Friday, December 14, 2007

Why a win-win outcome is unlikely: Sumilao (3)



Mrs. Gloria Macapagal Arroyo has agreed to meet with the Sumilao farmers on Monday, after the agrarian reform secretary issued his earth-shaking decision: status quo! What's on Mrs. Arroyo's mind? I asked the spouse of a cabinet secretary. Nothing really. She just wants to listen, or to appear to listen. What should we advise the farmers? Go to Malacanang and have merienda, it is their right, after all that's supposed to be the hall of the people.

But is a win-win outcome possible? Yes, but highly improbable. Based on the legal briefs I've studied, the land rightly belongs to the farmers. If San Miguel Foods claims that it can put the land to much better use, and for the benefit of not just the Mapalad farmers to boot, then it should first make a decent proposal to compensate the farmers for the land, to include the foregone income for the past 10 years or so. Instead, it has evidently chosen the tack of divide and rule, dangling the prospect of income for the non-claimant farmers in Sumilao, after probably having bribed the governor and father of this dubious character in the senate, who is full of crap about biofuels blah blah blah and advocating without understanding, and Sumilao town officials. This much was evident to me when the San Miguel Foods cabal, including Jess Arranza of the Federation of Philippine Industries appeared in Korina Sanchez's show last Wednesday. She was apparently not well-prepared and did not ask the right questions of the farmers who were on the show earlier.
I'm not an advocate of national food security because I believe millions more Filipino consumers deserve the best prices for staple and other food. Agrarian reform is a means for asset redistribution and not to tie farmers to the land forever. What they want to do with the land is up to them. The greater and more realistic aspiration is income stability, security, and mobility. I am not sentimental about land, but if the farmers are, that is their right.

Notes:

  1. I don't really know what the liability of Norberto Quisumbing Jr., whom I worked for in the 1980's, is. I hear from Cebu that he's busy trying to leave a legacy, and has just sued a columnist for The Philippine Star.
  2. After having been barred from entering the compound to deliver their position paper last Monday, the farmers relented and had it received at the gate. Such law-abiding and humble citizens in contrast to the officials of San Miguel Foods. Yesterday, all they could do was stage a sit-down strike and noise barrage against the status quo order, which is not a good idea; they'd only ruin their eardrums and get 'kubal' on their 'lubot.' A better idea is to stalk Nasser Pangandaman and invade the privacy of his home.
  3. In my visits to the Soviet Union and the East Bloc in the 1980's petty or small-holder farmers were looked down on with great suspicion as lacking in revolutionary spirit in contrast to the real proletariat. I have since then taken a more liberal view.
  4. I've got nothing against Korina Sanchez. In fact, I really like her program, especially when she's absent and Pia Hontiveros or Twink Macaraig or Pinky Webb sub for her.

4 comments:

MBW said...

Re: "What they want to do with the land is up to them. "

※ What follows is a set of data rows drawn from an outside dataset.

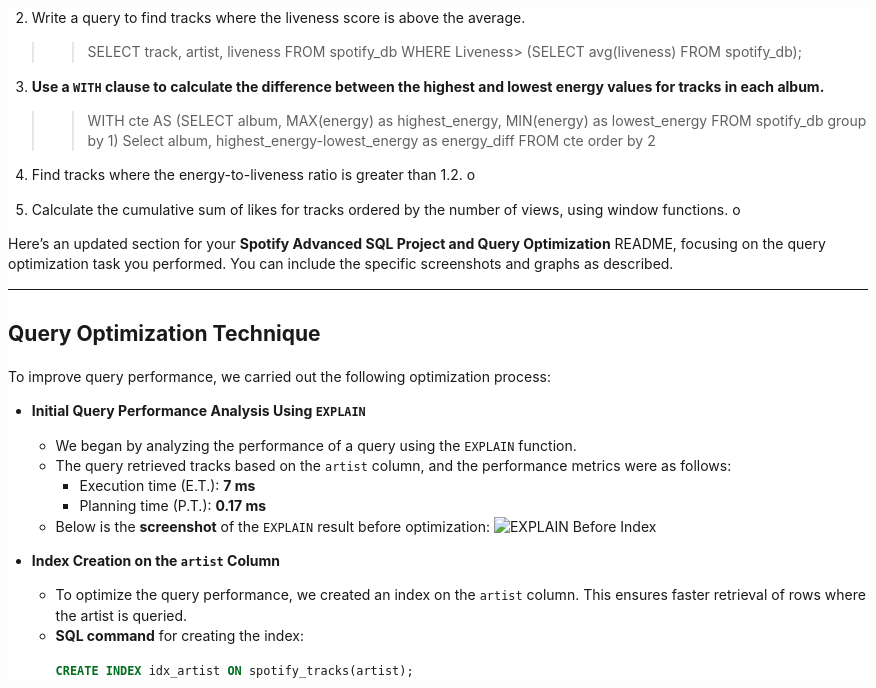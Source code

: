 2. Write a query to find tracks where the liveness score is above the average.
>>  SELECT 
	track,
    artist,
    liveness
FROM spotify_db
WHERE Liveness> (SELECT avg(liveness) FROM spotify_db);

3. **Use a `WITH` clause to calculate the difference between the highest and lowest energy values for tracks in each album.**
>>  WITH cte AS
(SELECT 
album,
MAX(energy) as highest_energy,
MIN(energy) as lowest_energy
FROM spotify_db
group by 1)
Select
album,
highest_energy-lowest_energy as energy_diff
FROM cte
order by 2
   
4. Find tracks where the energy-to-liveness ratio is greater than 1.2.
o 

5. Calculate the cumulative sum of likes for tracks ordered by the number of views, using window functions.
o


Here’s an updated section for your **Spotify Advanced SQL Project and Query Optimization** README, focusing on the query optimization task you performed. You can include the specific screenshots and graphs as described.

---

## Query Optimization Technique 

To improve query performance, we carried out the following optimization process:

- **Initial Query Performance Analysis Using `EXPLAIN`**
    - We began by analyzing the performance of a query using the `EXPLAIN` function.
    - The query retrieved tracks based on the `artist` column, and the performance metrics were as follows:
        - Execution time (E.T.): **7 ms**
        - Planning time (P.T.): **0.17 ms**
    - Below is the **screenshot** of the `EXPLAIN` result before optimization:
      ![EXPLAIN Before Index](https://github.com/najirh/najirh-Spotify-Data-Analysis-using-SQL/blob/main/spotify_explain_before_index.png)

- **Index Creation on the `artist` Column**
    - To optimize the query performance, we created an index on the `artist` column. This ensures faster retrieval of rows where the artist is queried.
    - **SQL command** for creating the index:
      ```sql
      CREATE INDEX idx_artist ON spotify_tracks(artist);
      ```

Exactly my thought Viking.

Why is it that those who have lots in life believe they know best for those who have less... Don't understand this philosophy.

Govt responsibility is to provide education or open the door to public universities or institutions of learning so that the children of those farmers may learn at least the basics of their trade or what they wish to do on their land... I don't know, education that has to do with agriculture, animal husbandry, fisheries of whatever...

stuart-santiago said...

haha i agree about korina, but not about pia or twink. pare-pareho sila. kulang sa research, relying only on newspapers and biased sources for their info.

re the sumilao farmers. as i commented on schumey's blog, walang win-win solution dito. and for a change, big business should lose this one. alam naman ng san miguel na kino-contest ng sumilao farmers ang ownership of the land. they should have stayed out of it.

Anonymous said...

Viking, I am presuming that you have travelled to Sumilao and have first hand information on the early settlers of the area. Hopefully, you are better informed than Korina on the background of this cae.

viking said...

Angela,
Technically there is a win-win solution. In economics, if the outcome is increased productivity and the gains can be shared, that is a win-win solution, but the law is the law, and also our society is not well known for sharing of gains. So, who among the tv anchors are the more diligent in your estimation?

Bothsides,
Unfortunately, I've not been to Bukidnon, but there are other ways of ascertaining facts. I do have a standing invitation and might go between Christmas day and New Year's.